After a show, we run to our black box and scream (why, I don't know, but we do). Well, one night I left one of the actor's mics live when they did this. There must have been a few puzzled faces in the house while this was going on.


----------



## propmonkey (Apr 23, 2005)

a few weeks ago i was working a show. and after the half time show(the show was Guys On Ice). after the blackout we forgot to turn off his mic and we hear "that was fun!". im sure gladed we turned it off, because i dont think people would have liked to hear the other words said after that by him.


----------



## koncept (Apr 23, 2005)

do u want to tell us what else he said or is it that bad???

I've done the same thing, people run off stage with their mics on right past the monitors n how can you say FEEDBACK


----------



## propmonkey (Apr 23, 2005)

well, when i heard him backstage all the time he always used some lovely words. so i cna only imagine what ones he used after we turned it off.


----------



## ccfan213 (Apr 23, 2005)

as soon as he walked offstage, before i had a chance to mute his mic, one of our actors said for some odd reason, "i have a three foot wide v*gina and i like to stick pennies in it" im not quite sure y he said it but the administration wasn't happy. luckily on this show he was the king in once upon a mattress and had no lines till the last scene so he didnt have a mic


----------



## BNBSound (Apr 24, 2005)

I sent my asssistant to power up the system one night while I handed out mics to the actors.
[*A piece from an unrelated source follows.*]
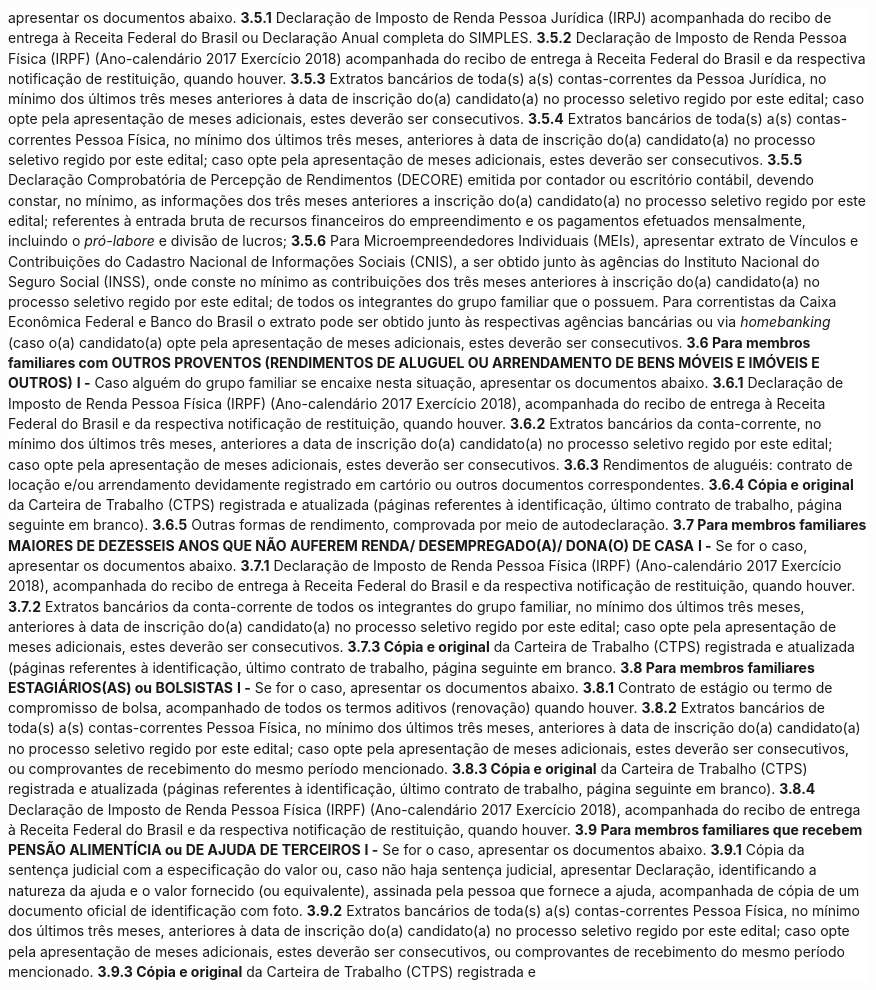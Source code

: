apresentar os documentos abaixo. **3.5.1** Declaração de Imposto de Renda Pessoa Jurídica (IRPJ) acompanhada do recibo de entrega à Receita Federal do Brasil ou Declaração Anual completa do SIMPLES. **3.5.2** Declaração de Imposto de Renda Pessoa Física (IRPF) (Ano-calendário 2017 Exercício 2018) acompanhada do recibo de entrega à Receita Federal do Brasil e da respectiva notificação de restituição, quando houver. **3.5.3** Extratos bancários de toda(s) a(s) contas-correntes da Pessoa Jurídica, no mínimo dos últimos três meses anteriores à data de inscrição do(a) candidato(a) no processo seletivo regido por este edital; caso opte pela apresentação de meses adicionais, estes deverão ser consecutivos. **3.5.4** Extratos bancários de toda(s) a(s) contas-correntes Pessoa Física, no mínimo dos últimos três meses, anteriores à data de inscrição do(a) candidato(a) no processo seletivo regido por este edital; caso opte pela apresentação de meses adicionais, estes deverão ser consecutivos. **3.5.5** Declaração Comprobatória de Percepção de Rendimentos (DECORE) emitida por contador ou escritório contábil, devendo constar, no mínimo, as informações dos três meses anteriores a inscrição do(a) candidato(a) no processo seletivo regido por este edital; referentes à entrada bruta de recursos financeiros do empreendimento e os pagamentos efetuados mensalmente, incluindo o *pró-labore* e divisão de lucros; **3.5.6** Para Microempreendedores Individuais (MEIs), apresentar extrato de Vínculos e Contribuições do Cadastro Nacional de Informações Sociais (CNIS), a ser obtido junto às agências do Instituto Nacional do Seguro Social (INSS), onde conste no mínimo as contribuições dos três meses anteriores à inscrição do(a) candidato(a) no processo seletivo regido por este edital; de todos os integrantes do grupo familiar que o possuem. Para correntistas da Caixa Econômica Federal e Banco do Brasil o extrato pode ser obtido junto às respectivas agências bancárias ou via *homebanking* (caso o(a) candidato(a) opte pela apresentação de meses adicionais, estes deverão ser consecutivos. **3.6 Para membros familiares com OUTROS PROVENTOS (RENDIMENTOS DE ALUGUEL OU ARRENDAMENTO DE BENS MÓVEIS E IMÓVEIS E OUTROS)**  **I -** Caso alguém do grupo familiar se encaixe nesta situação, apresentar os documentos abaixo. **3.6.1** Declaração de Imposto de Renda Pessoa Física (IRPF) (Ano-calendário 2017 Exercício 2018), acompanhada do recibo de entrega à Receita Federal do Brasil e da respectiva notificação de restituição, quando houver. **3.6.2** Extratos bancários da conta-corrente, no mínimo dos últimos três meses, anteriores a data de inscrição do(a) candidato(a) no processo seletivo regido por este edital; caso opte pela apresentação de meses adicionais, estes deverão ser consecutivos. **3.6.3** Rendimentos de aluguéis: contrato de locação e/ou arrendamento devidamente registrado em cartório ou outros documentos correspondentes. **3.6.4 Cópia e original** da Carteira de Trabalho (CTPS) registrada e atualizada (páginas referentes à identificação, último contrato de trabalho, página seguinte em branco). **3.6.5** Outras formas de rendimento, comprovada por meio de autodeclaração. **3.7 Para membros familiares MAIORES DE DEZESSEIS ANOS QUE NÃO AUFEREM RENDA/ DESEMPREGADO(A)/ DONA(O) DE CASA**  **I -** Se for o caso, apresentar os documentos abaixo. **3.7.1** Declaração de Imposto de Renda Pessoa Física (IRPF) (Ano-calendário 2017 Exercício 2018), acompanhada do recibo de entrega à Receita Federal do Brasil e da respectiva notificação de restituição, quando houver. **3.7.2** Extratos bancários da conta-corrente de todos os integrantes do grupo familiar, no mínimo dos últimos três meses, anteriores à data de inscrição do(a) candidato(a) no processo seletivo regido por este edital; caso opte pela apresentação de meses adicionais, estes deverão ser consecutivos. **3.7.3 Cópia e original** da Carteira de Trabalho (CTPS) registrada e atualizada (páginas referentes à identificação, último contrato de trabalho, página seguinte em branco. **3.8 Para membros familiares ESTAGIÁRIOS(AS) ou BOLSISTAS**  **I -** Se for o caso, apresentar os documentos abaixo. **3.8.1** Contrato de estágio ou termo de compromisso de bolsa, acompanhado de todos os termos aditivos (renovação) quando houver. **3.8.2** Extratos bancários de toda(s) a(s) contas-correntes Pessoa Física, no mínimo dos últimos três meses, anteriores à data de inscrição do(a) candidato(a) no processo seletivo regido por este edital; caso opte pela apresentação de meses adicionais, estes deverão ser consecutivos, ou comprovantes de recebimento do mesmo período mencionado. **3.8.3 Cópia e original** da Carteira de Trabalho (CTPS) registrada e atualizada (páginas referentes à identificação, último contrato de trabalho, página seguinte em branco). **3.8.4** Declaração de Imposto de Renda Pessoa Física (IRPF) (Ano-calendário 2017 Exercício 2018), acompanhada do recibo de entrega à Receita Federal do Brasil e da respectiva notificação de restituição, quando houver. **3.9 Para membros familiares que recebem PENSÃO ALIMENTÍCIA ou DE AJUDA DE TERCEIROS**  **I -** Se for o caso, apresentar os documentos abaixo. **3.9.1** Cópia da sentença judicial com a especificação do valor ou, caso não haja sentença judicial, apresentar Declaração, identificando a natureza da ajuda e o valor fornecido (ou equivalente), assinada pela pessoa que fornece a ajuda, acompanhada de cópia de um documento oficial de identificação com foto. **3.9.2** Extratos bancários de toda(s) a(s) contas-correntes Pessoa Física, no mínimo dos últimos três meses, anteriores à data de inscrição do(a) candidato(a) no processo seletivo regido por este edital; caso opte pela apresentação de meses adicionais, estes deverão ser consecutivos, ou comprovantes de recebimento do mesmo período mencionado. **3.9.3 Cópia e original** da Carteira de Trabalho (CTPS) registrada e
I had forgotten to re-route one channel the night before, so one was going out live. This wasn't a problem while he was sitting backstage reading a book, but then the 3/4 full house got to hear him warm up. Ah well, at least he wasn't flat.


----------



## falcon (Apr 25, 2005)

When I was doing footloose, our actress who played Ariel ran offstage and before I even had a chance to mute her mic after unmuted a few others, she let out a few naughty words. Thankfully, that was only a rehearsal. But all during rehearsals, she figured out very quickly that i could listen in on any mic i want and while she was muted, she said some very strange things to me, everything i wihs i could have replied to but couldn't cause everyone would hear me. she was pretty much talking dirty to me and you could hear the laughs coming from backstage around her. and when she was onstage, it looked like she was talking to her boobs. The look on our directors face was hilarious.


----------



## avkid (Apr 25, 2005)

Once people figure out that you can hear them when thay are "muted" they tend not to say anything interesting without putting their hand up to their mic(which makes a cone around it and makes it louder) they think it magically blocks the sound. Poor un-informed actors!


----------



## AVGuyAndy (May 1, 2005)

I've heard this story from a musical of ours: This kid had a wireless mic, and he had 1 line in the entire show. His line was "Here, this is for you" So he goes up on stage and just totally locks up and says nothing, so he runs backstage and just yells F**K since the sound guy didn't get the mic off in time. It ripped through the entire auditorium. It was blue-hair night. One guy with an iron-lung started laughing, and so did everyone else. That guy saved the show.


----------



## DJErik07 (May 1, 2005)

Ya our actors forget/didn't know about PFL. It is the best to listen to them talk about their lives. Then they usually b%$#h about how bad the directors are and I just laugh.


----------



## propmonkey (May 1, 2005)

Sound Offenses
Missed pickup $ 20.00 
Missed tape cue $ 20.00 
Late tape cue $ 50.00 
Early tape cue $ 75.00 
Wrong tape cue $ 150.00 
Going on an uncalled cue $ 10.00 
Not going on an uncalled cue $ 500.00 
Failure to bail out clueless stage manager $ 0.01 
Unauthorized bailing out of clueless stage manager OSTRACISM 
Failure to duck out offensive orchestral players $ 35.00 
Failure to duck out offensive vocalizations $ 55.00 
Feedback $ 100.00 
Falling asleep at console $ 20.00 
Causing feedback by falling asleep at console $ 150.00 
Audible snoring at console $ 75.00 
Making audible rude comments on the performance $ 5.00 
Failure to maintain correct mixing levels $ 150.00 
Failure to correct glaring errors caused by designer $ 50.00 
Correcting glaring errors caused by designer LOSS OF JOB 


*Wireless Offenses
Failure to mute faulty wireless $ 100.00 
Failure to mute wireless when actor is not on stage $ 50.00 
Failure to mute wireless while actor is in bathroom $ 2.00 
Recording wireless while actor is in bathroom $ 0.00 
Recording wireless while actor is gossiping $ 0.00 
Listening to wireless gossip on headphones WHO'LL KNOW? 
Self-serving use of wireless gossip $ 5,000.00 *

Backstage Offenses
Unauthorized use of wireless condoms $ 300.00 
Recycling wireless condoms $ 300.00 
Overzealous transmitter changes on opposite sex cast members $ 69.00 
Overzealous transmitter changes on same sex cast members $ 66.00 
Recycling batteries $ 20.00 
Failure to recycle batteries $ 150.00 
Failure to share vast wealth from recycling batteries with: 
House Department Head DEATH 
Stage Manager $ 5.00 


General Offenses
Excessive whining $ 10,000.00 
Excessive cheerfulness $ 15,000.00 
Hiding/sleeping during load-in ELECTROCUTION 
Hiding/sleeping during load-out HANGING


----------